2008-08-16 02:32:30

by Munehiro Ikeda

[permalink] [raw]
Subject: [PATCH] cgroup: memory.force_empty can make system slowdown

Cgroup's memory controller has a control file "memory.force_empty"
to reset usage account charged to a cgroup. The account shouldn't
be reset if one or more processes are attached to the cgroup (at
least for memory controller, IMHO). So mem_cgroup_force_empty()
is implemented to return -EBUSY and do nothing if so.
However, cgroup on hierarchy root faultily might be a exception.
Even if processes are attached to root cgroup (which is a "default"
cgroup for processes), forcing-empty can run by writing something to
memory.force_empty and it'll never end.

Following patch prevents this issue.

This patch is for cgroup infrastructure code. The issue can be
measured by modifying memory controller code also, namely to change
mem_cgroup_force_empty() to see CSS_ROOT bit of css->flags.
I believe cgroup->count approach like the patch below is rather
generic and reasonable, how does that sound?

Paul, Balbir?



Signed-off-by: Munehiro "Muuhh" Ikeda <[email protected]>

diff -uNrp linux-2.6.27-rc3.orig/kernel/cgroup.c linux-2.6.27-rc3/kernel/cgroup.c
--- linux-2.6.27-rc3.orig/kernel/cgroup.c 2008-08-12 21:55:39.000000000 -0400
+++ linux-2.6.27-rc3/kernel/cgroup.c 2008-08-15 20:52:52.000000000 -0400
@@ -2264,8 +2264,10 @@ static void init_cgroup_css(struct cgrou
css->cgroup = cgrp;
atomic_set(&css->refcnt, 0);
css->flags = 0;
- if (cgrp == dummytop)
+ if (cgrp == dummytop) {
set_bit(CSS_ROOT, &css->flags);
+ atomic_set(&css->cgroup->count, 1);
+ }
BUG_ON(cgrp->subsys[ss->subsys_id]);
cgrp->subsys[ss->subsys_id] = css;
}



--
IKEDA, Munehiro
NEC Corporation of America
[email protected]


2008-08-17 01:17:30

by Li Zefan

[permalink] [raw]
Subject: Re: [PATCH] cgroup: memory.force_empty can make system slowdown

IKEDA, Munehiro wrote:
> Cgroup's memory controller has a control file "memory.force_empty"
> to reset usage account charged to a cgroup. The account shouldn't
> be reset if one or more processes are attached to the cgroup (at
> least for memory controller, IMHO). So mem_cgroup_force_empty()
> is implemented to return -EBUSY and do nothing if so.
> However, cgroup on hierarchy root faultily might be a exception.
> Even if processes are attached to root cgroup (which is a "default"
> cgroup for processes), forcing-empty can run by writing something to
> memory.force_empty and it'll never end.
>

I found this bug last week, and I've made patches to fix it, but then
I was on vacation. I'll send the patches out soon.

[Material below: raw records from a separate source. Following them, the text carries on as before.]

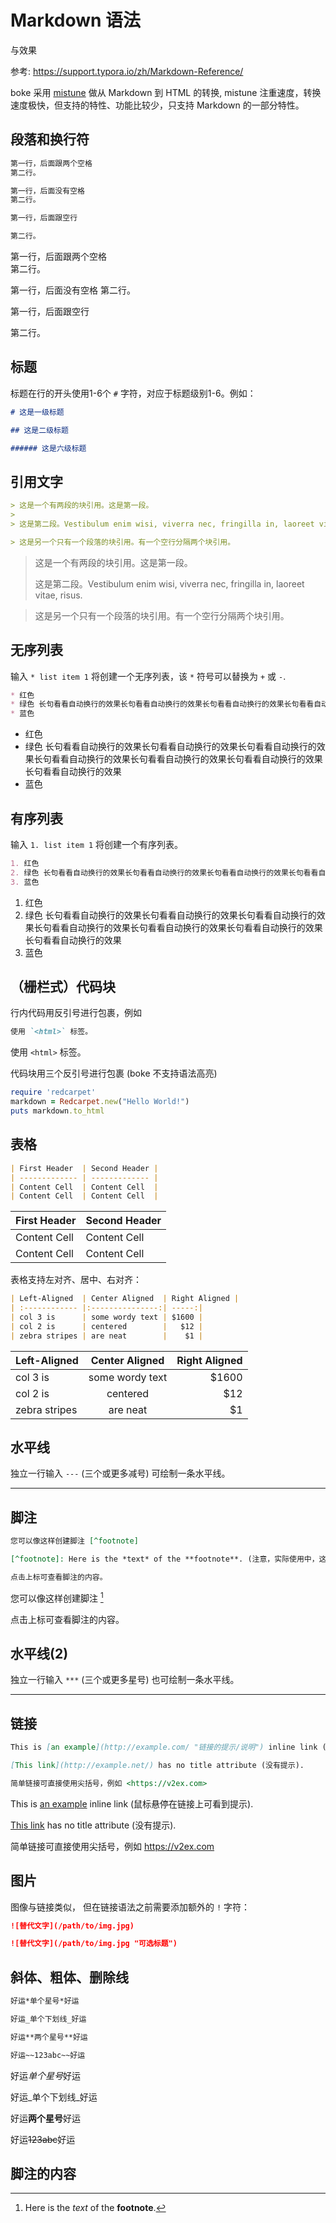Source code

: # Markdown 语法

与效果

参考: <https://support.typora.io/zh/Markdown-Reference/>

boke 采用 [mistune](https://github.com/lepture/mistune) 做从 Markdown 到 HTML 的转换, mistune 注重速度，转换速度极快，但支持的特性、功能比较少，只支持 Markdown 的一部分特性。

## 段落和换行符

```md
第一行，后面跟两个空格  
第二行。

第一行，后面没有空格
第二行。

第一行，后面跟空行

第二行。
```

第一行，后面跟两个空格  
第二行。

第一行，后面没有空格
第二行。

第一行，后面跟空行

第二行。

## 标题

标题在行的开头使用1-6个 `#` 字符，对应于标题级别1-6。例如：

```md
# 这是一级标题

## 这是二级标题

###### 这是六级标题
```

## 引用文字

```md
> 这是一个有两段的块引用。这是第一段。
>
> 这是第二段。Vestibulum enim wisi, viverra nec, fringilla in, laoreet vitae, risus.

> 这是另一个只有一个段落的块引用。有一个空行分隔两个块引用。
```

> 这是一个有两段的块引用。这是第一段。
>
> 这是第二段。Vestibulum enim wisi, viverra nec, fringilla in, laoreet vitae, risus.

> 这是另一个只有一个段落的块引用。有一个空行分隔两个块引用。


## 无序列表

输入 `* list item 1` 将创建一个无序列表，该 `*` 符号可以替换为 `+` 或 `-`.

```md
* 红色
* 绿色 长句看看自动换行的效果长句看看自动换行的效果长句看看自动换行的效果长句看看自动换行的效果长句看看自动换行的效果长句看看自动换行的效果长句看看自动换行的效果
* 蓝色
```

* 红色
* 绿色 长句看看自动换行的效果长句看看自动换行的效果长句看看自动换行的效果长句看看自动换行的效果长句看看自动换行的效果长句看看自动换行的效果长句看看自动换行的效果
* 蓝色

## 有序列表

输入 `1. list item 1` 将创建一个有序列表。

```md
1. 红色
2. 绿色 长句看看自动换行的效果长句看看自动换行的效果长句看看自动换行的效果长句看看自动换行的效果长句看看自动换行的效果长句看看自动换行的效果长句看看自动换行的效果
3. 蓝色
```

1. 红色
2. 绿色 长句看看自动换行的效果长句看看自动换行的效果长句看看自动换行的效果长句看看自动换行的效果长句看看自动换行的效果长句看看自动换行的效果长句看看自动换行的效果
3. 蓝色

## （栅栏式）代码块

行内代码用反引号进行包裹，例如

```md
使用 `<html>` 标签。
```

使用 `<html>` 标签。

代码块用三个反引号进行包裹 (boke 不支持语法高亮)

```ruby
require 'redcarpet'
markdown = Redcarpet.new("Hello World!")
puts markdown.to_html
```

## 表格

```md
| First Header  | Second Header |
| ------------- | ------------- |
| Content Cell  | Content Cell  |
| Content Cell  | Content Cell  |
```

| First Header  | Second Header |
| ------------- | ------------- |
| Content Cell  | Content Cell  |
| Content Cell  | Content Cell  |

表格支持左对齐、居中、右对齐：

```md
| Left-Aligned  | Center Aligned  | Right Aligned |
| :------------ |:---------------:| -----:|
| col 3 is      | some wordy text | $1600 |
| col 2 is      | centered        |   $12 |
| zebra stripes | are neat        |    $1 |
```

| Left-Aligned  | Center Aligned  | Right Aligned |
| :------------ |:---------------:| -----:|
| col 3 is      | some wordy text | $1600 |
| col 2 is      | centered        |   $12 |
| zebra stripes | are neat        |    $1 |

## 水平线

独立一行输入 `---` (三个或更多减号) 可绘制一条水平线。

---

## 脚注

```md
您可以像这样创建脚注 [^footnote]

[^footnote]: Here is the *text* of the **footnote**. (注意，实际使用中，这一行写在文章的底部。)

点击上标可查看脚注的内容。
```

您可以像这样创建脚注 [^footnote]

点击上标可查看脚注的内容。

## 水平线(2)

独立一行输入 `***` (三个或更多星号) 也可绘制一条水平线。

***

## 链接

```md
This is [an example](http://example.com/ "链接的提示/说明") inline link (鼠标悬停在链接上可看到提示).

[This link](http://example.net/) has no title attribute (没有提示).

简单链接可直接使用尖括号，例如 <https://v2ex.com>
```

This is [an example](http://example.com/ "链接的提示/说明") inline link (鼠标悬停在链接上可看到提示).

[This link](http://example.net/) has no title attribute (没有提示).

简单链接可直接使用尖括号，例如 <https://v2ex.com>

## 图片

图像与链接类似， 但在链接语法之前需要添加额外的 `!` 字符：

```md
![替代文字](/path/to/img.jpg)

![替代文字](/path/to/img.jpg "可选标题")
```

##  斜体、粗体、删除线

```md
好运*单个星号*好运

好运_单个下划线_好运

好运**两个星号**好运

好运~~123abc~~好运
```

好运*单个星号*好运

好运_单个下划线_好运

好运**两个星号**好运

好运~~123abc~~好运

## 脚注的内容

[^footnote]: Here is the *text* of the **footnote**.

> Following patch prevents this issue.
>
> This patch is for cgroup infrastructure code. The issue can be
> measured by modifying memory controller code also, namely to change
> mem_cgroup_force_empty() to see CSS_ROOT bit of css->flags.
> I believe cgroup->count approach like the patch below is rather
> generic and reasonable, how does that sound?
>

It's ok for the top_group's count to be 0 due to the top_cgroup hack.
With this patch, the top cgroup's count will be always >0, even if it
has no tasks in it, so writing to top_cgroup's force_empty will always
return -EBUSY.

> Paul, Balbir?
>
>
>
> Signed-off-by: Munehiro "Muuhh" Ikeda <[email protected]>
>
> diff -uNrp linux-2.6.27-rc3.orig/kernel/cgroup.c linux-2.6.27-rc3/kernel/cgroup.c
> --- linux-2.6.27-rc3.orig/kernel/cgroup.c 2008-08-12 21:55:39.000000000 -0400
> +++ linux-2.6.27-rc3/kernel/cgroup.c 2008-08-15 20:52:52.000000000 -0400
> @@ -2264,8 +2264,10 @@ static void init_cgroup_css(struct cgrou
> css->cgroup = cgrp;
> atomic_set(&css->refcnt, 0);
> css->flags = 0;
> - if (cgrp == dummytop)
> + if (cgrp == dummytop) {
> set_bit(CSS_ROOT, &css->flags);
> + atomic_set(&css->cgroup->count, 1);
> + }
> BUG_ON(cgrp->subsys[ss->subsys_id]);
> cgrp->subsys[ss->subsys_id] = css;
> }
>
>
>

2008-08-17 03:11:51

by Li Zefan

[permalink] [raw]
Subject: Re: [PATCH] cgroup: memory.force_empty can make system slowdown

Li Zefan wrote:
> IKEDA, Munehiro wrote:
>> Cgroup's memory controller has a control file "memory.force_empty"
>> to reset usage account charged to a cgroup. The account shouldn't
>> be reset if one or more processes are attached to the cgroup (at
>> least for memory controller, IMHO). So mem_cgroup_force_empty()
>> is implemented to return -EBUSY and do nothing if so.
>> However, cgroup on hierarchy root faultily might be a exception.
>> Even if processes are attached to root cgroup (which is a "default"
>> cgroup for processes), forcing-empty can run by writing something to
>> memory.force_empty and it'll never end.
>>
>
> I found this bug last week, and I've made patches to fix it, but then
> I was on vacation. I'll send the patches out soon.
>
>> Following patch prevents this issue.
>>
>> This patch is for cgroup infrastructure code. The issue can be
>> measured by modifying memory controller code also, namely to change
>> mem_cgroup_force_empty() to see CSS_ROOT bit of css->flags.
>> I believe cgroup->count approach like the patch below is rather
>> generic and reasonable, how does that sound?
>>
>
> It's ok for the top_group's count to be 0 due to the top_cgroup hack.
> With this patch, the top cgroup's count will be always >0, even if it
> has no tasks in it, so writing to top_cgroup's force_empty will always
> return -EBUSY.
>

I thought cgrp->css_sets will be empty when there are no tasks in the top cgroup,
but I was wrong, because init_css_set's refcount will always >0,
so cgroup_task_count() won't return 0 for the top cgroup:

# mount -t cgroup -o debug xxx /mnt
# mkdir /mnt/sub
# for pid in `cat /mnt/tasks`; do echo $pid > /mnt/sub/tasks; done
# cat /mnt/tasks
# cat /mnt/debug.taskcount
3